**AVAILABLE DATA:**
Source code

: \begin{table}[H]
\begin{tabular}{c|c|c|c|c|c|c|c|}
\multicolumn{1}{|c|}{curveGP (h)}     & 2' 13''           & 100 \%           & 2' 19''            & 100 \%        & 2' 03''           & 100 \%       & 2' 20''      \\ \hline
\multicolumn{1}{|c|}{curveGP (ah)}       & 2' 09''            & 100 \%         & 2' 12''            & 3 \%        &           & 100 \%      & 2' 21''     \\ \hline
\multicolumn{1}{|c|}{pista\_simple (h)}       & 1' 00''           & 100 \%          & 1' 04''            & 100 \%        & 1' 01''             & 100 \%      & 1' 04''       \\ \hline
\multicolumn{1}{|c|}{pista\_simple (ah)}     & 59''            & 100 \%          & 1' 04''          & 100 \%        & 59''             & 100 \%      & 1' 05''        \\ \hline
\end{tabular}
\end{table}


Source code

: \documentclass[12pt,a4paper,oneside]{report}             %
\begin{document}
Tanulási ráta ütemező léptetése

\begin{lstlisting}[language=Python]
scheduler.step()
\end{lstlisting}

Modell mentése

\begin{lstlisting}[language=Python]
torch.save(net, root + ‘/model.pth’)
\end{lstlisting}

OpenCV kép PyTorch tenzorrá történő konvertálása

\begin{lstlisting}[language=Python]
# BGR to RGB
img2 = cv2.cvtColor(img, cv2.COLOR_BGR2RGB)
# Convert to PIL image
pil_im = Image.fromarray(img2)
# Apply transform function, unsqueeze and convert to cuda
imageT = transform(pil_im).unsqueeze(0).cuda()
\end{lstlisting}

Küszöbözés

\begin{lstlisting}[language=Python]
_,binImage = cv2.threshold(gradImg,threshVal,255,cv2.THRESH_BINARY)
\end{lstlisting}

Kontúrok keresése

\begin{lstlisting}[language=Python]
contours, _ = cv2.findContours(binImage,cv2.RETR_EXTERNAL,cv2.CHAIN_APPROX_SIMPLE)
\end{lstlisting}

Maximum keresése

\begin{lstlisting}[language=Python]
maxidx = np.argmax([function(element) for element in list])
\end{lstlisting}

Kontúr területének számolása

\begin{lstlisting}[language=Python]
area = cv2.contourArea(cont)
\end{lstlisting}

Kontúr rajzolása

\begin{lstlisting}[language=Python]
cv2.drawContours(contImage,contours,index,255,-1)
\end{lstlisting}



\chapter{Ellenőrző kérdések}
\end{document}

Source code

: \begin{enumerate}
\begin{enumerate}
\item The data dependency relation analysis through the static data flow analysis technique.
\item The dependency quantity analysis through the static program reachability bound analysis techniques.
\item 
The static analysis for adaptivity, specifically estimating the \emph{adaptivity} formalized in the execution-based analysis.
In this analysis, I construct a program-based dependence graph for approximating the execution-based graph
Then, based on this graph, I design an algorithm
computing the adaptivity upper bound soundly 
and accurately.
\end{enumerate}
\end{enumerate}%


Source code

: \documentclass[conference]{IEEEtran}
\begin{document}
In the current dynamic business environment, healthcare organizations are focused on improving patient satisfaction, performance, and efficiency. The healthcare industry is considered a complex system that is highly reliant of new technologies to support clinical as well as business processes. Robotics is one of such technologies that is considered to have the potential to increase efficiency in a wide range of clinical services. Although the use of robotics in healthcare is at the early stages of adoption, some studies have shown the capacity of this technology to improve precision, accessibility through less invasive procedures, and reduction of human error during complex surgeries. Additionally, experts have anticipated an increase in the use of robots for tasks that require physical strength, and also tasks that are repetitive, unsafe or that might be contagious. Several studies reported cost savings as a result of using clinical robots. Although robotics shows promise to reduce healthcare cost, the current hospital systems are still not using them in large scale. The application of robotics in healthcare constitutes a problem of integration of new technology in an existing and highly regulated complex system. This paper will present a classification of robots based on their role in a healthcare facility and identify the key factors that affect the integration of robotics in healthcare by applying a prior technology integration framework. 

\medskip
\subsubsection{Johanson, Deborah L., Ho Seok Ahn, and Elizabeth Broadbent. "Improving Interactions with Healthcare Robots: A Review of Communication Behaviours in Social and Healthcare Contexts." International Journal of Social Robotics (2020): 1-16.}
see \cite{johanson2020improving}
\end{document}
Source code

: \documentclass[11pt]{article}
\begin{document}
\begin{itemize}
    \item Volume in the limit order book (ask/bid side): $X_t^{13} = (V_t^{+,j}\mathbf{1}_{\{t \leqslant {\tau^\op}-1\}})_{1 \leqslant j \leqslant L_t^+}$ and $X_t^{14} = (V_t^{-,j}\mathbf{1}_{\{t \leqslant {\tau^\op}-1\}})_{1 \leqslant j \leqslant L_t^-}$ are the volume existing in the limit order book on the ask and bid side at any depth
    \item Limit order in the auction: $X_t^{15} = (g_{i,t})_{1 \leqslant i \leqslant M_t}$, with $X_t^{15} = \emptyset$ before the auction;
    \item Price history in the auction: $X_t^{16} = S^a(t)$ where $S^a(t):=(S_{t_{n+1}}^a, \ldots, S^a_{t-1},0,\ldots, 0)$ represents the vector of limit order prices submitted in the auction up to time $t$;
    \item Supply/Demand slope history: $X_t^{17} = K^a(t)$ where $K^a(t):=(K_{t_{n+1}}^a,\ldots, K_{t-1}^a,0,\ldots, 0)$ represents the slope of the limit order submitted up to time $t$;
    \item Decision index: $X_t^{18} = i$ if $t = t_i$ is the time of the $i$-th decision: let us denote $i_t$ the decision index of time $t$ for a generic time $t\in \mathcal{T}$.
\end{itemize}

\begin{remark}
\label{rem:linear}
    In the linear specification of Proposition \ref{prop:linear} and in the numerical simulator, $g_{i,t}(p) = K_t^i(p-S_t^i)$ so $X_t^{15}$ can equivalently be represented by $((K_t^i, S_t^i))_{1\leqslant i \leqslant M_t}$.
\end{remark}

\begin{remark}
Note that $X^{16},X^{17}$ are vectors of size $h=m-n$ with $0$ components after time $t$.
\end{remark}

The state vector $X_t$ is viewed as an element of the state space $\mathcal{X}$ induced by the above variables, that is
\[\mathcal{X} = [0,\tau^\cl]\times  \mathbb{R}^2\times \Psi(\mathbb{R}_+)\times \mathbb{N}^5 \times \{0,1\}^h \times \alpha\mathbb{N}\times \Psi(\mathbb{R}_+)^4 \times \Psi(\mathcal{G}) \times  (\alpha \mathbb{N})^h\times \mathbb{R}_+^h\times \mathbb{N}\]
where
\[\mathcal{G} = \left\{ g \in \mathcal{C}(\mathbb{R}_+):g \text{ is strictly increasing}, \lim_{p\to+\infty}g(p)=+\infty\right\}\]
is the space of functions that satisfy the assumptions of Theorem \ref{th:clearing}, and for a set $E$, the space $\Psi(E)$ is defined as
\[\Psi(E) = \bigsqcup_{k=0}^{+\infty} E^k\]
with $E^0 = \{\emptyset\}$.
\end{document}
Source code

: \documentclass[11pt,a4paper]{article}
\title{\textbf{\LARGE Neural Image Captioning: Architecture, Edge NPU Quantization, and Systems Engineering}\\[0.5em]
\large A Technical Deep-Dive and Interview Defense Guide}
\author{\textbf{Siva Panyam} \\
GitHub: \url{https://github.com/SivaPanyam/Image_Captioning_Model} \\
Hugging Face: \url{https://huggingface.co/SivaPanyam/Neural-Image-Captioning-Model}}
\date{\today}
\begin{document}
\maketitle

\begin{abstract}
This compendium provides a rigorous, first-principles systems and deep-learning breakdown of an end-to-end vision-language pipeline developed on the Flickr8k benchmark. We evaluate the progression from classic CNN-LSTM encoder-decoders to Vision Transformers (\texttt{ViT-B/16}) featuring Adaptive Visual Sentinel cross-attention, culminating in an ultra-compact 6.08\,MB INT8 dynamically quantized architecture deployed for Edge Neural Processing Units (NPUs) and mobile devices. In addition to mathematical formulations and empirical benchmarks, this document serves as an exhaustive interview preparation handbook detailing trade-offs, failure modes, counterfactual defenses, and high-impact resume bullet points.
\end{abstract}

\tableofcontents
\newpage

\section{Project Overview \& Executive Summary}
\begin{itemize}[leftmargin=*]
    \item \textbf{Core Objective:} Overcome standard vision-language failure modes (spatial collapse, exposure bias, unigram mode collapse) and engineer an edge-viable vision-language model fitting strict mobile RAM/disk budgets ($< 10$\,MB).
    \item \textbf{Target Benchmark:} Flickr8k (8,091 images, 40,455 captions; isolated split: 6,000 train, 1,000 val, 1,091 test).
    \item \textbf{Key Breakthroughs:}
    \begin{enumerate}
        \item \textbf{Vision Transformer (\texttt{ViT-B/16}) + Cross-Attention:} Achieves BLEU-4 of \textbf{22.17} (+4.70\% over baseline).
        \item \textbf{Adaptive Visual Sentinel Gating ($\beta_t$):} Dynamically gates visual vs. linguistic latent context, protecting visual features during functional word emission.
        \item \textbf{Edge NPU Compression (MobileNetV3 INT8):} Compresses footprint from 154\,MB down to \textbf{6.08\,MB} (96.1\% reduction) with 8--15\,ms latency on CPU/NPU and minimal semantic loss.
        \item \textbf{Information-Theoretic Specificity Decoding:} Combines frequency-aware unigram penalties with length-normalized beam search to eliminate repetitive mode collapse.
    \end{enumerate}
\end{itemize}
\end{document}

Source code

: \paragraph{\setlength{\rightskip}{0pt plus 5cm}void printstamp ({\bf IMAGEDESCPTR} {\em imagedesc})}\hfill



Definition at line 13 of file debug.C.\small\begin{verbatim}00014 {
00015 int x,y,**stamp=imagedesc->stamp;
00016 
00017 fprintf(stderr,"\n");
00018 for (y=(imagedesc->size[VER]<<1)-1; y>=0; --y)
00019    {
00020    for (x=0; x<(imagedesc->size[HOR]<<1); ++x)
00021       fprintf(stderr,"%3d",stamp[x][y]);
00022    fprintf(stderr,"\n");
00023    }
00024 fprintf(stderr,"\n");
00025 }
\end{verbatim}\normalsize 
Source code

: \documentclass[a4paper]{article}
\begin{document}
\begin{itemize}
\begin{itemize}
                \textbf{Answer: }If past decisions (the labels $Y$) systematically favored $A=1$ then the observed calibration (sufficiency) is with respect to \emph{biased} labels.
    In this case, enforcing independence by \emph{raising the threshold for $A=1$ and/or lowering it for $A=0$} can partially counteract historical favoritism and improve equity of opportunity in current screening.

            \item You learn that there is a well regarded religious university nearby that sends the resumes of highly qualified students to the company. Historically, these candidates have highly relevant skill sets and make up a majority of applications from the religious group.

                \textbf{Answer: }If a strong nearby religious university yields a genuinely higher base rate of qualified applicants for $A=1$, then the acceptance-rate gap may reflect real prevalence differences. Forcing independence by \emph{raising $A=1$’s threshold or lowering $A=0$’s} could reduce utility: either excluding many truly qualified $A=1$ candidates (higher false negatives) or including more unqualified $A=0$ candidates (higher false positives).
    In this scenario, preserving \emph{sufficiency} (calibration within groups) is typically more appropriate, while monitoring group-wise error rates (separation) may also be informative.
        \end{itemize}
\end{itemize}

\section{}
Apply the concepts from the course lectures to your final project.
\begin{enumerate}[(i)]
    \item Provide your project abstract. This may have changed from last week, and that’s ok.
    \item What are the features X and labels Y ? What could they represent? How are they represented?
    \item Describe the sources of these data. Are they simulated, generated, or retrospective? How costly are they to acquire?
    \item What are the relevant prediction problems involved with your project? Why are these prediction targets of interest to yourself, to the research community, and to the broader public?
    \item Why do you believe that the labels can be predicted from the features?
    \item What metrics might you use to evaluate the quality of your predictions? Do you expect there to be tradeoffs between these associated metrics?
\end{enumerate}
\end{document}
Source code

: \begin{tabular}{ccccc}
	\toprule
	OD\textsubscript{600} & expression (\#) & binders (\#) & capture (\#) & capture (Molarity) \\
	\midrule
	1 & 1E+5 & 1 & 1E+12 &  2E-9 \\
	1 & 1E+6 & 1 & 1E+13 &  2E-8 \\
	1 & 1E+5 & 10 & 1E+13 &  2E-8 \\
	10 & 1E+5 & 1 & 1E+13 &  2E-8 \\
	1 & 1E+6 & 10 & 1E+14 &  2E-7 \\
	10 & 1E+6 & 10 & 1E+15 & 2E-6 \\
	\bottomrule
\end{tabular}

**EXERCISE:** Look through the material above for the string "university" and copy each line that has it.

**SOLUTION TO THIS TASK:**
            \item You learn that there is a well regarded religious university nearby that sends the resumes of highly qualified students to the company. Historically, these candidates have highly relevant skill sets and make up a majority of applications from the religious group.
                \textbf{Answer: }If a strong nearby religious university yields a genuinely higher base rate of qualified applicants for $A=1$, then the acceptance-rate gap may reflect real prevalence differences. Forcing independence by \emph{raising $A=1$’s threshold or lowering $A=0$’s} could reduce utility: either excluding many truly qualified $A=1$ candidates (higher false negatives) or including more unqualified $A=0$ candidates (higher false positives).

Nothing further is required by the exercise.